(Records to use)

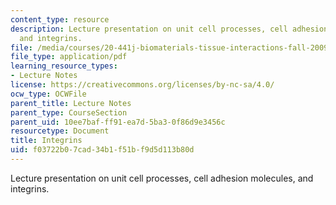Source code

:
 ```yaml
---
content_type: resource
description: Lecture presentation on unit cell processes, cell adhesion molecules,
  and integrins.
file: /media/courses/20-441j-biomaterials-tissue-interactions-fall-2009/f03722b07cad34b1f51bf9d5d113b80d_MIT20_441JF09_lec02d_ms.pdf
file_type: application/pdf
learning_resource_types:
- Lecture Notes
license: https://creativecommons.org/licenses/by-nc-sa/4.0/
ocw_type: OCWFile
parent_title: Lecture Notes
parent_type: CourseSection
parent_uid: 10ee7baf-ff91-ea7d-5ba3-0f86d9e3456c
resourcetype: Document
title: Integrins
uid: f03722b0-7cad-34b1-f51b-f9d5d113b80d
---
```

Lecture presentation on unit cell processes, cell adhesion molecules, and integrins.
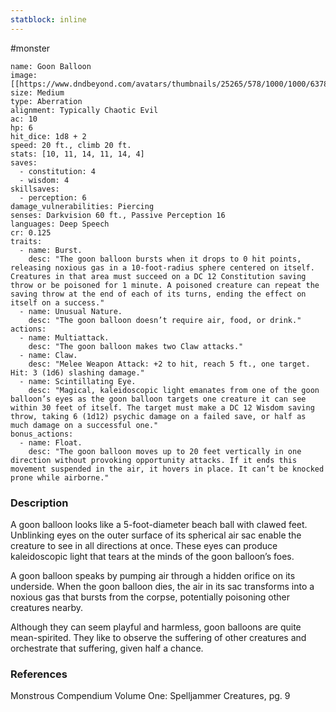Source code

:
 ```yaml
---
statblock: inline
---
```

#monster 

```statblock
name: Goon Balloon
image: [[https://www.dndbeyond.com/avatars/thumbnails/25265/578/1000/1000/637861450557623471.jpeg]]
size: Medium
type: Aberration
alignment: Typically Chaotic Evil
ac: 10
hp: 6
hit_dice: 1d8 + 2
speed: 20 ft., climb 20 ft.
stats: [10, 11, 14, 11, 14, 4]
saves:
  - constitution: 4
  - wisdom: 4
skillsaves:
  - perception: 6
damage_vulnerabilities: Piercing
senses: Darkvision 60 ft., Passive Perception 16
languages: Deep Speech
cr: 0.125
traits:
  - name: Burst.
    desc: "The goon balloon bursts when it drops to 0 hit points, releasing noxious gas in a 10-foot-radius sphere centered on itself. Creatures in that area must succeed on a DC 12 Constitution saving throw or be poisoned for 1 minute. A poisoned creature can repeat the saving throw at the end of each of its turns, ending the effect on itself on a success."
  - name: Unusual Nature.
    desc: "The goon balloon doesn’t require air, food, or drink."
actions:
  - name: Multiattack.
    desc: "The goon balloon makes two Claw attacks."
  - name: Claw.
    desc: "Melee Weapon Attack: +2 to hit, reach 5 ft., one target. Hit: 3 (1d6) slashing damage."
  - name: Scintillating Eye.
    desc: "Magical, kaleidoscopic light emanates from one of the goon balloon’s eyes as the goon balloon targets one creature it can see within 30 feet of itself. The target must make a DC 12 Wisdom saving throw, taking 6 (1d12) psychic damage on a failed save, or half as much damage on a successful one."
bonus_actions:
  - name: Float.
    desc: "The goon balloon moves up to 20 feet vertically in one direction without provoking opportunity attacks. If it ends this movement suspended in the air, it hovers in place. It can’t be knocked prone while airborne."
```

### Description

A goon balloon looks like a 5-foot-diameter beach ball with clawed feet. Unblinking eyes on the outer surface of its spherical air sac enable the creature to see in all directions at once. These eyes can produce kaleidoscopic light that tears at the minds of the goon balloon’s foes.

A goon balloon speaks by pumping air through a hidden orifice on its underside. When the goon balloon dies, the air in its sac transforms into a noxious gas that bursts from the corpse, potentially poisoning other creatures nearby.

Although they can seem playful and harmless, goon balloons are quite mean-spirited. They like to observe the suffering of other creatures and orchestrate that suffering, given half a chance.

### References

Monstrous Compendium Volume One: Spelljammer Creatures, pg. 9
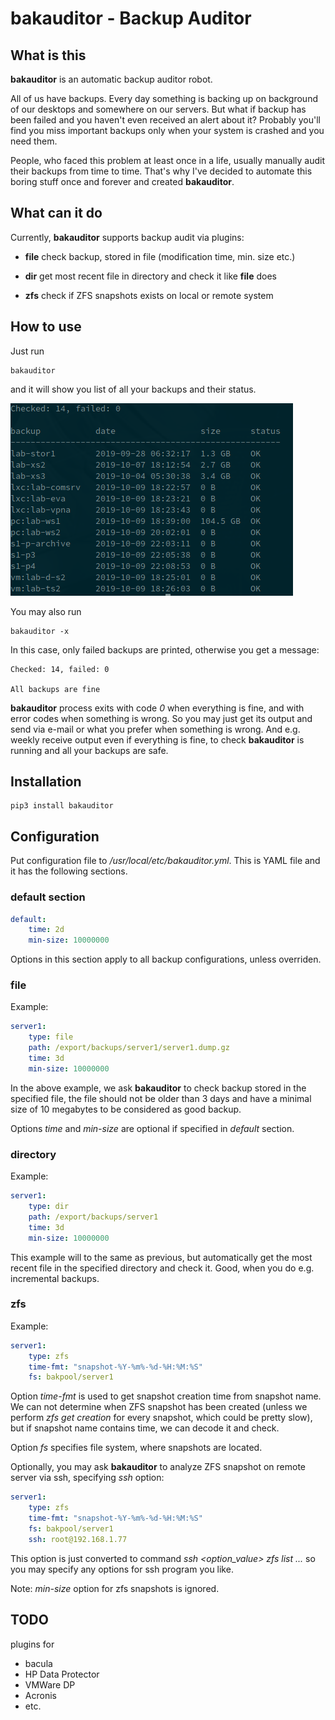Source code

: # bakauditor - Backup Auditor

## What is this

**bakauditor** is an automatic backup auditor robot.

All of us have backups. Every day something is backing up on background of our
desktops and somewhere on our servers. But what if backup has been failed and
you haven't even received an alert about it? Probably you'll find you miss
important backups only when your system is crashed and you need them.

People, who faced this problem at least once in a life, usually manually audit
their backups from time to time. That's why I've decided to automate this
boring stuff once and forever and created **bakauditor**.

## What can it do

Currently, **bakauditor** supports backup audit via plugins:

* **file** check backup, stored in file (modification time, min. size etc.)

* **dir** get most recent file in directory and check it like **file** does

* **zfs** check if ZFS snapshots exists on local or remote system

## How to use

Just run

```shell
bakauditor
```

and it will show you list of all your backups and their status.

![colorized cols](https://github.com/divi255/bakauditor/blob/master/out.png?raw=true)

You may also run

```shell
bakauditor -x
```

In this case, only failed backups are printed, otherwise you get a message:

```
Checked: 14, failed: 0

All backups are fine
```

**bakauditor** process exits with code *0* when everything is fine, and with
error codes when something is wrong. So you may just get its output and send
via e-mail or what you prefer when something is wrong. And e.g. weekly receive
output even if everything is fine, to check **bakauditor** is running and all
your backups are safe.

## Installation

```shell
pip3 install bakauditor
```

## Configuration

Put configuration file to */usr/local/etc/bakauditor.yml*. This is YAML file
and it has the following sections.

### default section

```yaml
default:
    time: 2d
    min-size: 10000000
```

Options in this section apply to all backup configurations, unless overriden.

### file

Example:

```yaml
server1:
    type: file
    path: /export/backups/server1/server1.dump.gz
    time: 3d
    min-size: 10000000
```

In the above example, we ask **bakauditor** to check backup stored in the
specified file, the file should not be older than 3 days and have a minimal
size of 10 megabytes to be considered as good backup.

Options *time* and *min-size* are optional if specified in *default* section.

### directory

Example:

```yaml
server1:
    type: dir
    path: /export/backups/server1
    time: 3d
    min-size: 10000000
```

This example will to the same as previous, but automatically get the most
recent file in the specified directory and check it. Good, when you do e.g.
incremental backups.

### zfs

Example:

```yaml
server1:
    type: zfs
    time-fmt: "snapshot-%Y-%m%-%d-%H:%M:%S"
    fs: bakpool/server1
```

Option *time-fmt* is used to get snapshot creation time from snapshot name.  We
can not determine when ZFS snapshot has been created (unless we perform *zfs
get creation* for every snapshot, which could be pretty slow), but if snapshot
name contains time, we can decode it and check.

Option *fs* specifies file system, where snapshots are located.

Optionally, you may ask **bakauditor** to analyze ZFS snapshot on remote server
via ssh, specifying *ssh* option:

```yaml
server1:
    type: zfs
    time-fmt: "snapshot-%Y-%m%-%d-%H:%M:%S"
    fs: bakpool/server1
    ssh: root@192.168.1.77
```

This option is just converted to command *ssh <option_value> zfs list ...* so
you may specify any options for ssh program you like.

Note: *min-size* option for zfs snapshots is ignored.

## TODO

plugins for

* bacula
* HP Data Protector
* VMWare DP
* Acronis
* etc.
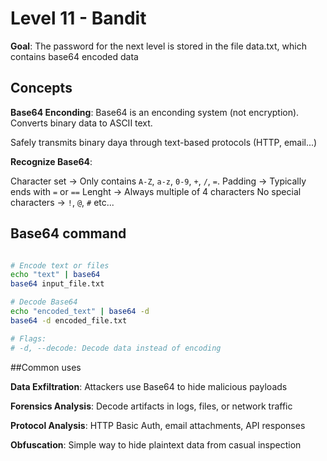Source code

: # Level 11  - Bandit
**Goal**: The password for the next level is stored in the file data.txt, which contains base64 encoded data


## Concepts

**Base64 Enconding**: Base64 is an enconding system (not encryption). Converts binary data to ASCII text. 

Safely transmits binary daya through text-based protocols (HTTP, email...)

**Recognize Base64**: 

Character set -> Only contains `A-Z`, `a-z`, `0-9`, `+`, `/`, `=`.
Padding -> Typically ends with `=` or `==`
Lenght -> Always multiple of 4 characters
No special characters -> `!`, `@`, `#` etc...

## Base64 command

```bash

# Encode text or files
echo "text" | base64
base64 input_file.txt

# Decode Base64
echo "encoded_text" | base64 -d
base64 -d encoded_file.txt

# Flags:
# -d, --decode: Decode data instead of encoding
```

##Common uses

**Data Exfiltration**: Attackers use Base64 to hide malicious payloads

**Forensics Analysis**: Decode artifacts in logs, files, or network traffic

**Protocol Analysis**: HTTP Basic Auth, email attachments, API responses

**Obfuscation**: Simple way to hide plaintext data from casual inspection
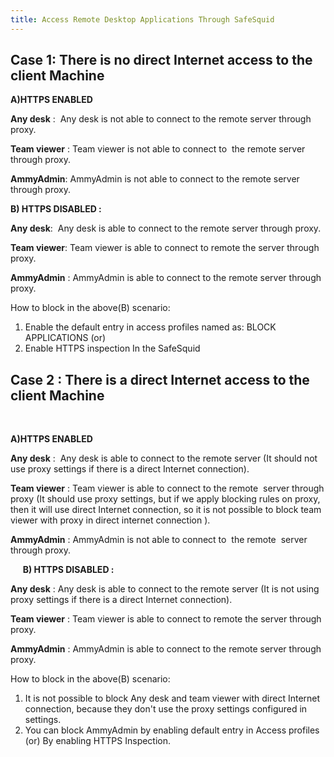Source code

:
 ```yaml
---
title: Access Remote Desktop Applications Through SafeSquid
---
```


## Case 1: There is no direct Internet access to the client Machine
**A)HTTPS ENABLED**

**Any desk** :  Any desk is not able to connect to the remote server through proxy.

**Team viewer** : Team viewer is not able to connect to  the remote server through proxy.

**AmmyAdmin**: AmmyAdmin is not able to connect to the remote server through proxy.


**B) HTTPS DISABLED :**

**Any desk**:  Any desk is able to connect to the remote server through proxy.

**Team viewer**: Team viewer is able to connect to remote the server through proxy.

**AmmyAdmin** : AmmyAdmin is able to connect to the remote server through proxy.

How to block in the above(B) scenario:
1. Enable the default entry in access profiles named as: BLOCK APPLICATIONS (or)
2. Enable HTTPS inspection In the SafeSquid

## **Case 2 : There is a direct Internet access to the client Machine**
    

**A)HTTPS ENABLED**

**Any desk** :  Any desk is able to connect to the remote server (It should not use proxy settings if there is a direct Internet connection).

**Team viewer** : Team viewer is able to connect to the remote  server through proxy (It should use proxy settings, but if we apply blocking rules on proxy, then it will use direct Internet connection, so it is not possible to block team viewer with proxy in direct internet connection ).

**AmmyAdmin** : AmmyAdmin is not able to connect to  the remote  server through proxy.

    
**B) HTTPS DISABLED :**

**Any desk** : Any desk is able to connect to the remote server (It is not using proxy settings if there is a direct Internet connection).

**Team viewer** : Team viewer is able to connect to remote the server through proxy.

**AmmyAdmin** : AmmyAdmin is able to connect to the remote server through proxy.

How to block in the above(B) scenario:
1. It is not possible to block Any desk and team viewer with direct Internet connection, because they don't use the proxy settings configured in settings.
2. You can block AmmyAdmin by enabling default entry in Access profiles (or) By enabling HTTPS Inspection.
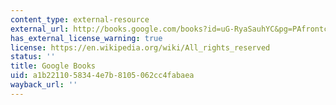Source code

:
 ```yaml
---
content_type: external-resource
external_url: http://books.google.com/books?id=uG-RyaSauhYC&pg=PAfrontcover
has_external_license_warning: true
license: https://en.wikipedia.org/wiki/All_rights_reserved
status: ''
title: Google Books
uid: a1b22110-5834-4e7b-8105-062cc4fabaea
wayback_url: ''
---
```

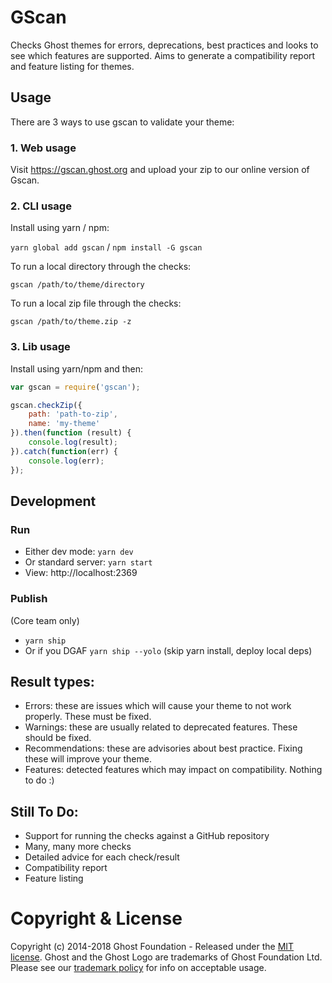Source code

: # GScan

Checks Ghost themes for errors, deprecations, best practices and looks to see which features are supported. 
Aims to generate a compatibility report and feature listing for themes.

## Usage

There are 3 ways to use gscan to validate your theme:

### 1. Web usage

Visit https://gscan.ghost.org and upload your zip to our online version of Gscan.

### 2. CLI usage

Install using yarn / npm:

`yarn global add gscan` /  `npm install -G gscan`

To run a local directory through the checks:

`gscan /path/to/theme/directory`

To run a local zip file through the checks:

`gscan /path/to/theme.zip -z`

### 3. Lib usage

Install using yarn/npm and then:

```js
var gscan = require('gscan');

gscan.checkZip({
    path: 'path-to-zip',
    name: 'my-theme'
}).then(function (result) {
    console.log(result);
}).catch(function(err) {
    console.log(err);
});
```

## Development

### Run

- Either dev mode: `yarn dev`
- Or standard server: `yarn start`
- View: http://localhost:2369

### Publish

(Core team only)

- `yarn ship`
- Or if you DGAF `yarn ship --yolo`  (skip yarn install, deploy local deps)

## Result types:

- Errors: these are issues which will cause your theme to not work properly. These must be fixed.
- Warnings: these are usually related to deprecated features. These should be fixed.
- Recommendations: these are advisories about best practice. Fixing these will improve your theme.
- Features: detected features which may impact on compatibility. Nothing to do :)

## Still To Do:

- Support for running the checks against a GitHub repository
- Many, many more checks
- Detailed advice for each check/result
- Compatibility report
- Feature listing

# Copyright & License

Copyright (c) 2014-2018 Ghost Foundation - Released under the [MIT license](LICENSE). Ghost and the Ghost Logo are trademarks of Ghost Foundation Ltd. Please see our [trademark policy](https://ghost.org/trademark/) for info on acceptable usage.
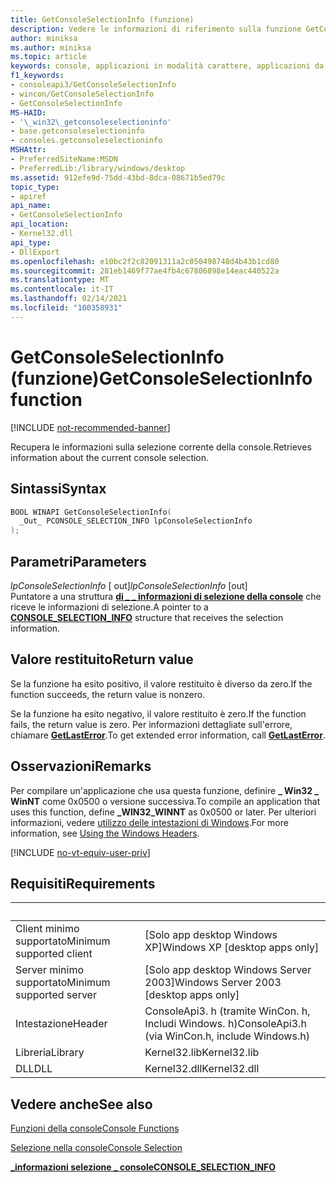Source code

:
 ```yaml
---
title: GetConsoleSelectionInfo (funzione)
description: Vedere le informazioni di riferimento sulla funzione GetConsoleSelectionInfo, che recupera le informazioni sulla selezione corrente della console.
author: miniksa
ms.author: miniksa
ms.topic: article
keywords: console, applicazioni in modalità carattere, applicazioni da riga di comando, applicazioni di terminale, api della console
f1_keywords:
- consoleapi3/GetConsoleSelectionInfo
- wincon/GetConsoleSelectionInfo
- GetConsoleSelectionInfo
MS-HAID:
- '\_win32\_getconsoleselectioninfo'
- base.getconsoleselectioninfo
- consoles.getconsoleselectioninfo
MSHAttr:
- PreferredSiteName:MSDN
- PreferredLib:/library/windows/desktop
ms.assetid: 912efe9d-75dd-43bd-8dca-08671b5ed79c
topic_type:
- apiref
api_name:
- GetConsoleSelectionInfo
api_location:
- Kernel32.dll
api_type:
- DllExport
ms.openlocfilehash: e10bc2f2c82091311a2c050498748d4b43b1cd80
ms.sourcegitcommit: 281eb1469f77ae4fb4c67806898e14eac440522a
ms.translationtype: MT
ms.contentlocale: it-IT
ms.lasthandoff: 02/14/2021
ms.locfileid: "100358931"
---
```

# <a name="getconsoleselectioninfo-function"></a><span data-ttu-id="e7bb5-104">GetConsoleSelectionInfo (funzione)</span><span class="sxs-lookup"><span data-stu-id="e7bb5-104">GetConsoleSelectionInfo function</span></span>

[!INCLUDE [not-recommended-banner](./includes/not-recommended-banner.md)]

<span data-ttu-id="e7bb5-105">Recupera le informazioni sulla selezione corrente della console.</span><span class="sxs-lookup"><span data-stu-id="e7bb5-105">Retrieves information about the current console selection.</span></span>

## <a name="syntax"></a><span data-ttu-id="e7bb5-106">Sintassi</span><span class="sxs-lookup"><span data-stu-id="e7bb5-106">Syntax</span></span>

```C
BOOL WINAPI GetConsoleSelectionInfo(
  _Out_ PCONSOLE_SELECTION_INFO lpConsoleSelectionInfo
);
```

## <a name="parameters"></a><span data-ttu-id="e7bb5-107">Parametri</span><span class="sxs-lookup"><span data-stu-id="e7bb5-107">Parameters</span></span>

<span data-ttu-id="e7bb5-108">*lpConsoleSelectionInfo* \[ out\]</span><span class="sxs-lookup"><span data-stu-id="e7bb5-108">*lpConsoleSelectionInfo* \[out\]</span></span>  
<span data-ttu-id="e7bb5-109">Puntatore a una struttura [**di \_ \_ informazioni di selezione della console**](console-selection-info-str.md) che riceve le informazioni di selezione.</span><span class="sxs-lookup"><span data-stu-id="e7bb5-109">A pointer to a [**CONSOLE\_SELECTION\_INFO**](console-selection-info-str.md) structure that receives the selection information.</span></span>

## <a name="return-value"></a><span data-ttu-id="e7bb5-110">Valore restituito</span><span class="sxs-lookup"><span data-stu-id="e7bb5-110">Return value</span></span>

<span data-ttu-id="e7bb5-111">Se la funzione ha esito positivo, il valore restituito è diverso da zero.</span><span class="sxs-lookup"><span data-stu-id="e7bb5-111">If the function succeeds, the return value is nonzero.</span></span>

<span data-ttu-id="e7bb5-112">Se la funzione ha esito negativo, il valore restituito è zero.</span><span class="sxs-lookup"><span data-stu-id="e7bb5-112">If the function fails, the return value is zero.</span></span> <span data-ttu-id="e7bb5-113">Per informazioni dettagliate sull'errore, chiamare [**GetLastError**](/windows/win32/api/errhandlingapi/nf-errhandlingapi-getlasterror).</span><span class="sxs-lookup"><span data-stu-id="e7bb5-113">To get extended error information, call [**GetLastError**](/windows/win32/api/errhandlingapi/nf-errhandlingapi-getlasterror).</span></span>

## <a name="remarks"></a><span data-ttu-id="e7bb5-114">Osservazioni</span><span class="sxs-lookup"><span data-stu-id="e7bb5-114">Remarks</span></span>

<span data-ttu-id="e7bb5-115">Per compilare un'applicazione che usa questa funzione, definire **\_ Win32 \_ WinNT** come 0x0500 o versione successiva.</span><span class="sxs-lookup"><span data-stu-id="e7bb5-115">To compile an application that uses this function, define **\_WIN32\_WINNT** as 0x0500 or later.</span></span> <span data-ttu-id="e7bb5-116">Per ulteriori informazioni, vedere [utilizzo delle intestazioni di Windows](/windows/win32/winprog/using-the-windows-headers).</span><span class="sxs-lookup"><span data-stu-id="e7bb5-116">For more information, see [Using the Windows Headers](/windows/win32/winprog/using-the-windows-headers).</span></span>

[!INCLUDE [no-vt-equiv-user-priv](./includes/no-vt-equiv-user-priv.md)]

## <a name="requirements"></a><span data-ttu-id="e7bb5-117">Requisiti</span><span class="sxs-lookup"><span data-stu-id="e7bb5-117">Requirements</span></span>

| &nbsp; | &nbsp; |
|-|-|
| <span data-ttu-id="e7bb5-118">Client minimo supportato</span><span class="sxs-lookup"><span data-stu-id="e7bb5-118">Minimum supported client</span></span> | <span data-ttu-id="e7bb5-119">\[Solo app desktop Windows XP\]</span><span class="sxs-lookup"><span data-stu-id="e7bb5-119">Windows XP \[desktop apps only\]</span></span> |
| <span data-ttu-id="e7bb5-120">Server minimo supportato</span><span class="sxs-lookup"><span data-stu-id="e7bb5-120">Minimum supported server</span></span> | <span data-ttu-id="e7bb5-121">\[Solo app desktop Windows Server 2003\]</span><span class="sxs-lookup"><span data-stu-id="e7bb5-121">Windows Server 2003 \[desktop apps only\]</span></span> |
| <span data-ttu-id="e7bb5-122">Intestazione</span><span class="sxs-lookup"><span data-stu-id="e7bb5-122">Header</span></span> | <span data-ttu-id="e7bb5-123">ConsoleApi3. h (tramite WinCon. h, Includi Windows. h)</span><span class="sxs-lookup"><span data-stu-id="e7bb5-123">ConsoleApi3.h (via WinCon.h, include Windows.h)</span></span> |
| <span data-ttu-id="e7bb5-124">Libreria</span><span class="sxs-lookup"><span data-stu-id="e7bb5-124">Library</span></span> | <span data-ttu-id="e7bb5-125">Kernel32.lib</span><span class="sxs-lookup"><span data-stu-id="e7bb5-125">Kernel32.lib</span></span> |
| <span data-ttu-id="e7bb5-126">DLL</span><span class="sxs-lookup"><span data-stu-id="e7bb5-126">DLL</span></span> | <span data-ttu-id="e7bb5-127">Kernel32.dll</span><span class="sxs-lookup"><span data-stu-id="e7bb5-127">Kernel32.dll</span></span> |

## <a name="see-also"></a><span data-ttu-id="e7bb5-128">Vedere anche</span><span class="sxs-lookup"><span data-stu-id="e7bb5-128">See also</span></span>

[<span data-ttu-id="e7bb5-129">Funzioni della console</span><span class="sxs-lookup"><span data-stu-id="e7bb5-129">Console Functions</span></span>](console-functions.md)

[<span data-ttu-id="e7bb5-130">Selezione nella console</span><span class="sxs-lookup"><span data-stu-id="e7bb5-130">Console Selection</span></span>](console-selection.md)

[<span data-ttu-id="e7bb5-131">**\_informazioni selezione \_ console**</span><span class="sxs-lookup"><span data-stu-id="e7bb5-131">**CONSOLE\_SELECTION\_INFO**</span></span>](console-selection-info-str.md)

(End Records to use)

§ **Assignment**
Give back exactly the lines above from the one with "from casual inspection" through the one with "desk** :  Any", both included. Pictures don't belong in the copy.

§ **Problem solution**
**Obfuscation**: Simple way to hide plaintext data from casual inspection
Source code

:
 ```yaml
---
title: Access Remote Desktop Applications Through SafeSquid
---
```


## Case 1: There is no direct Internet access to the client Machine
**A)HTTPS ENABLED**

**Any desk** :  Any desk is not able to connect to the remote server through proxy.

**Team viewer** : Team viewer is not able to connect to  the remote server through proxy.

**AmmyAdmin**: AmmyAdmin is not able to connect to the remote server through proxy.


**B) HTTPS DISABLED :**

**Any desk**:  Any desk is able to connect to the remote server through proxy.

**Team viewer**: Team viewer is able to connect to remote the server through proxy.

**AmmyAdmin** : AmmyAdmin is able to connect to the remote server through proxy.

How to block in the above(B) scenario:
1. Enable the default entry in access profiles named as: BLOCK APPLICATIONS (or)
2. Enable HTTPS inspection In the SafeSquid

## **Case 2 : There is a direct Internet access to the client Machine**
    

**A)HTTPS ENABLED**

**Any desk** :  Any desk is able to connect to the remote server (It should not use proxy settings if there is a direct Internet connection).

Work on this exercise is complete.